Шатика-то, может, и пошел бы, да вот ягненок не желал трогаться с места. Пока мы беседовали, злодей подкрался ко мне сзади и объел добрую половину букета.
— Ах ты, проказник, — Мари покарала любителя цветов легким шлепком, похожим скорее на поглаживание.
Меня же все это отнюдь не забавляло, я испытывал острое желание пнуть шаловливого барашка как следует, но не избивать же, в самом деле, глупое животное?
Мне не хотелось демонстрировать остатки букета всему дому. Обойдя кругом, я забросил цветы в свое окошко, а потом вернулся обратно к двери.
— Ты? — удивился поп. — А я думал, ты работаешь у себя в комнате.
— Я отнес на почту письмо и побеседовал немного с мадемуазель Андялкой.
— А я беседовал о ней с девским бароном. Он тут недавно проскакал, какое-то у него дело к нотариусу, а потом, сказал, пойдет на почту за марками.
Скатертью дорожка, — рассмеялся я про себя. Вряд ли господин Бенкоци уже успел написать еще одно письмо, с которого можно было бы содрать марку. Ну а что, если совсем не марки интересуют господина барона? Ну и шут с ним! По мне — пускай крутят романы сколько влезет.
— Поверишь ли, дружище, иногда я думаю: а что, если Андялке повезет? Помнишь историю с Меранской графиней? Женился же на ней кайзеровский эрцгерцог, хоть она и была почтальоншей.
Не помню и помнить не хочу. Дряхлый эрцгерцог, которого Наполеон прогнал сквозь пять государств, капитулировал в приступе похоти перед дочкой остзейского почтмейстера, и поэтому Ангела Полинг теперь непременно должна стать девской баронессой? Неужто же против бациллы романтики не существует иммунитета?

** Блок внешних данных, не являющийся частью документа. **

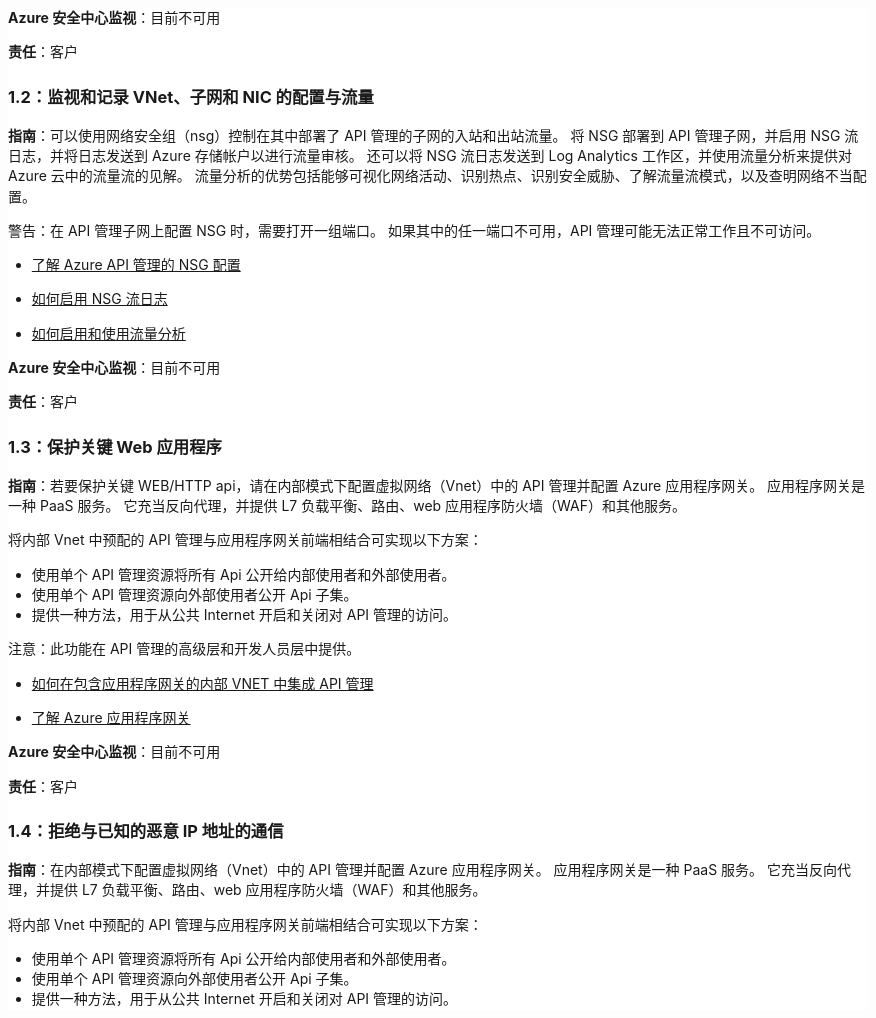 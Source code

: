 **Azure 安全中心监视**：目前不可用

**责任**：客户

### <a name="12-monitor-and-log-the-configuration-and-traffic-of-vnets-subnets-and-nics"></a>1.2：监视和记录 VNet、子网和 NIC 的配置与流量

**指南**：可以使用网络安全组（nsg）控制在其中部署了 API 管理的子网的入站和出站流量。 将 NSG 部署到 API 管理子网，并启用 NSG 流日志，并将日志发送到 Azure 存储帐户以进行流量审核。 还可以将 NSG 流日志发送到 Log Analytics 工作区，并使用流量分析来提供对 Azure 云中的流量流的见解。 流量分析的优势包括能够可视化网络活动、识别热点、识别安全威胁、了解流量流模式，以及查明网络不当配置。

警告：在 API 管理子网上配置 NSG 时，需要打开一组端口。 如果其中的任一端口不可用，API 管理可能无法正常工作且不可访问。

* [了解 Azure API 管理的 NSG 配置](https://docs.microsoft.com/azure/api-management/api-management-using-with-vnet#-common-network-configuration-issues)

* [如何启用 NSG 流日志](https://docs.microsoft.com/azure/network-watcher/network-watcher-nsg-flow-logging-portal)

* [如何启用和使用流量分析](https://docs.microsoft.com/azure/network-watcher/traffic-analytics)

**Azure 安全中心监视**：目前不可用

**责任**：客户

### <a name="13-protect-critical-web-applications"></a>1.3：保护关键 Web 应用程序

**指南**：若要保护关键 WEB/HTTP api，请在内部模式下配置虚拟网络（Vnet）中的 API 管理并配置 Azure 应用程序网关。 应用程序网关是一种 PaaS 服务。 它充当反向代理，并提供 L7 负载平衡、路由、web 应用程序防火墙（WAF）和其他服务。

将内部 Vnet 中预配的 API 管理与应用程序网关前端相结合可实现以下方案：
- 使用单个 API 管理资源将所有 Api 公开给内部使用者和外部使用者。
- 使用单个 API 管理资源向外部使用者公开 Api 子集。
- 提供一种方法，用于从公共 Internet 开启和关闭对 API 管理的访问。

注意：此功能在 API 管理的高级层和开发人员层中提供。

* [如何在包含应用程序网关的内部 VNET 中集成 API 管理](https://docs.microsoft.com/azure/api-management/api-management-howto-integrate-internal-vnet-appgateway)

* [了解 Azure 应用程序网关](https://docs.microsoft.com/azure/application-gateway/)

**Azure 安全中心监视**：目前不可用

**责任**：客户

### <a name="14-deny-communications-with-known-malicious-ip-addresses"></a>1.4：拒绝与已知的恶意 IP 地址的通信

**指南**：在内部模式下配置虚拟网络（Vnet）中的 API 管理并配置 Azure 应用程序网关。 应用程序网关是一种 PaaS 服务。 它充当反向代理，并提供 L7 负载平衡、路由、web 应用程序防火墙（WAF）和其他服务。

将内部 Vnet 中预配的 API 管理与应用程序网关前端相结合可实现以下方案：
- 使用单个 API 管理资源将所有 Api 公开给内部使用者和外部使用者。
- 使用单个 API 管理资源向外部使用者公开 Api 子集。
- 提供一种方法，用于从公共 Internet 开启和关闭对 API 管理的访问。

Конечно, заткнуть уши я не мог, а потому был вынужден во время обеда выслушать историю Меранской графини от начала до конца. Бедный Фидель, он так радовался, что может наконец поведать мне из истории хоть что-то, чего я не знаю, — в результате мне пришлось сказать, что это и в самом деле очень интересно.
— Но откуда ты знаешь эту замечательную историю в таких подробностях, а, Фидель? Тоже вычитал в «Тысяче и одной ночи»?
— Это было в каком-то почтовом альманахе. Знаешь, с тех пор, как Андялке взбрело в голову стать почтальоншей, я почитываю специальную литературу.
На языке у меня вертелся вопрос: «значит, ежели, барышня станет баронессой, ты примешься за изучение дворянских альманахов, так, что ли, собрат мой, старый поэт?», но я проглотил язвительную шутку вместе с кофе и отправился работать. До вечера я успел сделать половину дневной нормы. Овцы, надо полагать, не любят «недотрог» (они остались нетронутыми), а вот романистам я их очень рекомендую. Стоило мне взглянуть на них, как я тут же ощущал прилив вдохновения. Стимулятором, по-видимому, являлся цвет, потому что запаха у них не было. Хотя вот зрелая паприка тоже веселого красного цвета, однако я что-то не помню, чтобы она пробуждала во мне вдохновение. Впрочем, оставим эти частности ботаникам-психологам, а сами поужинаем и отправимся на боковую.
Ужин прошел быстрее обычного, лорум тоже не состоялся. Нотариус принес известие, что доктор прийти не сможет: он у больного. Приемный сын Мари Малярши подхватил ветрянку, доктору пришлось пойти туда.
— Надо же, в докторе совесть заговорила, — удивился поп.
Угу. Я даже знаю почему.
— Погоди, я тебе кой-чего поинтереснее расскажу! — засмеялся нотариус. — Был у меня нынче девский барон по поводу арендных земель, из-за него я и в город не попал. Покончили мы с ним, и отправился он на почту марки покупать. Вдруг вижу, минут через пять скачет обратно, а сам злой, как собака. Андялка, дружище, не пустила его на почту, а сказала через окошко, ей, мол, очень жаль, но марки кончились, да и вообще, если кому нужно столько марок, сколько господину барону, так лучше всего поехать в город и купить их в большой лавке. Ну, как тебе все это, брудер[108]?
— И не говори! — Поп аж побледнел. — Не пойму я этого ребенка. До сих пор всегда была так любезна с бароном.
— А я вот понимаю. — Нотариус раскраснелся. — Андялка — девушка умная, незачем ей, чтоб на ее счет судачили из-за этого вертлявого молокососа. Ты согласен, любезный председатель?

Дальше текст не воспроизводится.